I was saved at about age 21, by a 6 foot 5 red headed ROTC Navy boy. He was more or less covered with red fur. He would quote his born again memorized verses at me and I'd go look up the reference to get the context. Then I'd argue about how he used it, that taken in context it didn't mean what he was trying to make it mean. That Paul, man, he has a lot to answer for. The ROTC Navy boy been raised Lutheran as a good Wisconsin boy, but to my surprise I knew more of the bible. All of that sacred music that I'd been raised with, straight out of the bible. Plus I'd been trained to memorize stuff.
We were at his parent's house. They put me in a little guest house. He walked me down there and left, uh, just in time to keep us from fully sinning.
I decided to accept Christ into my heart …. conditionally. I said, ok, look, I'll believe on one condition. Practically everyone I know and a hell of a lot of interesting people will be in hell. So I accept You only if I can go to Hell not Heaven. I figured that was probably a bargain that both God and the Devil would go for. I didn't approve of the division between Heaven and Hell. Seemed like another fucking clique. Not that they asked me. Lightning did not strike me dead.

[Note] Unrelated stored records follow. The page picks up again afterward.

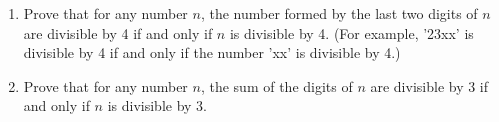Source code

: 
\begin{enumerate}
\item Prove that for any number $n$, the number formed by the last two digits of $n$ are divisible by 4 if and only if $n$ is divisible by 4. (For example, '23xx' is divisible by 4 if and only if the number 'xx' is divisible by 4.)
\item Prove that for any number $n$, the sum of the digits of $n$ are divisible by 3 if and only if $n$ is divisible by 3.
\end{enumerate}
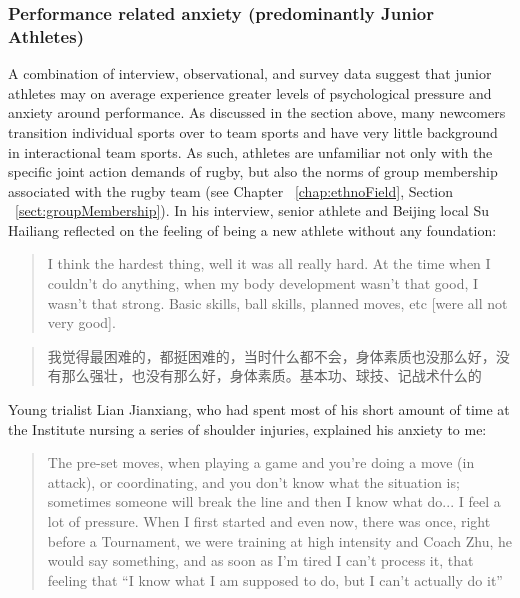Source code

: \begin{CJK}{UTF8}{gbsn}
\subsubsection{Performance related anxiety (predominantly Junior Athletes)}

A combination of interview, observational, and survey data suggest that junior athletes may on average experience greater levels of psychological pressure and anxiety around performance.  As discussed in the section above, many newcomers transition individual sports over to team sports and have very little background in interactional team sports. As such, athletes are unfamiliar not only with the specific joint action demands of rugby, but also the norms of group membership associated with the rugby team (see Chapter ~\ref{chap:ethnoField}, Section ~\ref{sect:groupMembership}).  In his interview, senior athlete and Beijing local Su Hailiang reflected on the feeling of being a new athlete without any foundation:

\begin{quotation}
    I think the hardest thing, well it was all really hard.  At the time when I couldn't do anything, when my body development wasn't that good, I wasn't that strong.  Basic skills, ball skills, planned moves, etc [were all not very good].
\end{quotation}

\begin{quotation}
    我觉得最困难的，都挺困难的，当时什么都不会，身体素质也没那么好，没有那么强壮，也没有那么好，身体素质。基本功、球技、记战术什么的 
\end{quotation}

Young trialist Lian Jianxiang, who had spent most of his short amount of time at the Institute nursing a series of shoulder injuries, explained his anxiety to me:

    \begin{quotation}
      The pre-set moves, when playing a game and you’re doing a move (in attack), or coordinating, and you don’t know what the situation is; sometimes someone will break the line and then I know what do... I feel a lot of pressure.  When I first started and even now, there was once, right before a Tournament, we were training at high intensity and Coach Zhu, he would say something, and as soon as I'm tired I can't process it, that feeling that ``I know what I am supposed to do, but I can't actually do it''
    \end{quotation}


\end{CJK}
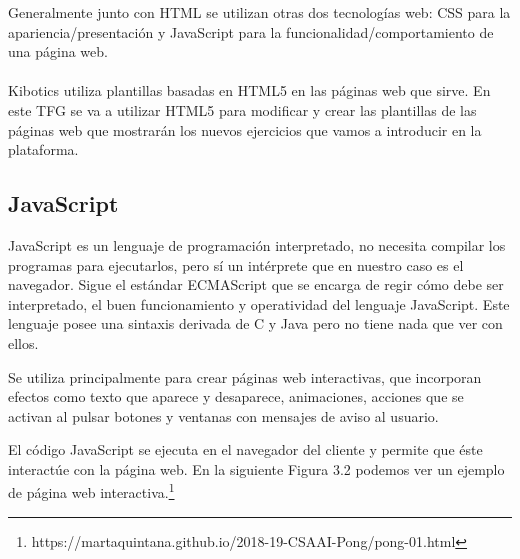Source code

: Generalmente junto con HTML se utilizan otras dos tecnologías web: CSS para la apariencia/presentación y JavaScript para la funcionalidad/comportamiento de una página web.
\\
\\
Kibotics utiliza plantillas basadas en HTML5 en las páginas web que sirve. En este TFG se va a utilizar HTML5 para modificar y crear las plantillas de las páginas web que mostrarán los nuevos ejercicios que vamos a introducir en la plataforma.

\subsection{JavaScript}
JavaScript es un lenguaje de programación interpretado, no necesita compilar los programas para ejecutarlos, pero sí un intérprete que en nuestro caso es el navegador. Sigue el estándar ECMAScript que se encarga de regir cómo debe ser interpretado, el buen funcionamiento y operatividad del lenguaje JavaScript. Este lenguaje posee una sintaxis derivada de C y Java pero no tiene nada que ver con ellos.

Se utiliza principalmente para crear páginas web interactivas, que incorporan efectos como texto que aparece y
desaparece, animaciones, acciones que se activan al pulsar botones y ventanas con
mensajes de aviso al usuario\cite{javascript}.

El código JavaScript se ejecuta en el navegador del cliente y permite que éste interactúe con la página web. En la siguiente Figura 3.2 podemos ver un ejemplo de página web interactiva.\footnote{https://martaquintana.github.io/2018-19-CSAAI-Pong/pong-01.html}

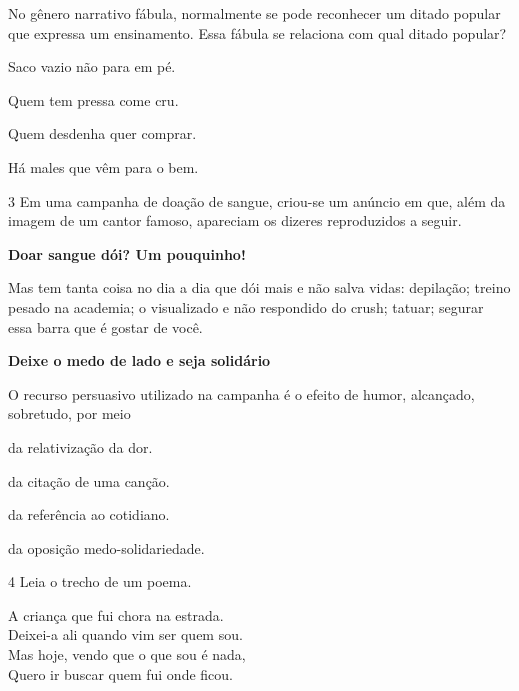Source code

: No gênero narrativo fábula, normalmente se pode reconhecer um ditado
popular que expressa um ensinamento. Essa fábula se relaciona com qual ditado popular?

\begin{escolha}
\item Saco vazio não para em pé.

\item Quem tem pressa come cru.

\item Quem desdenha quer comprar.

\item Há males que vêm para o bem.
\end{escolha}

\num{3} Em uma campanha de doação de sangue, criou-se um anúncio em que, além da imagem de 
um cantor famoso, apareciam os dizeres reproduzidos a seguir.

\begin{center}
\begin{myquote}
\textbf{Doar sangue dói? Um pouquinho!}

Mas tem tanta coisa no dia a dia que dói mais e não salva vidas: depilação; treino pesado na academia; o 
visualizado e não respondido do crush; tatuar; segurar essa barra que é gostar de você.

\textbf{Deixe o medo de lado e seja solidário}
\end{myquote}
\end{center}


O recurso persuasivo utilizado na campanha é o efeito de humor, alcançado, sobretudo, por meio

\begin{escolha}
\item da relativização da dor.
\item da citação de uma canção.
\item da referência ao cotidiano.
\item da oposição medo-solidariedade.
\end{escolha}

\num{4} Leia o trecho de um poema.

\begin{myquote}
A criança que fui chora na estrada.\\
Deixei-a ali quando vim ser quem sou.\\
Mas hoje, vendo que o que sou é nada,\\
Quero ir buscar quem fui onde ficou.

\end{myquote}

I didn't tell the Navy boy. I did not think that he would approve of me bargaining or going off to hell to meet Buddha and Machiavelli and you know, all those Hellions.
I didn't tell anyone. Why the fuck would I? It was between me and God.
I'd forgotten about it, honestly. Until recently, when I started singing Saved. Then I thought, oh, I already did that.......
I figure baptism is a formality. And I've been submerged in the water enough the last month to last a lifetime.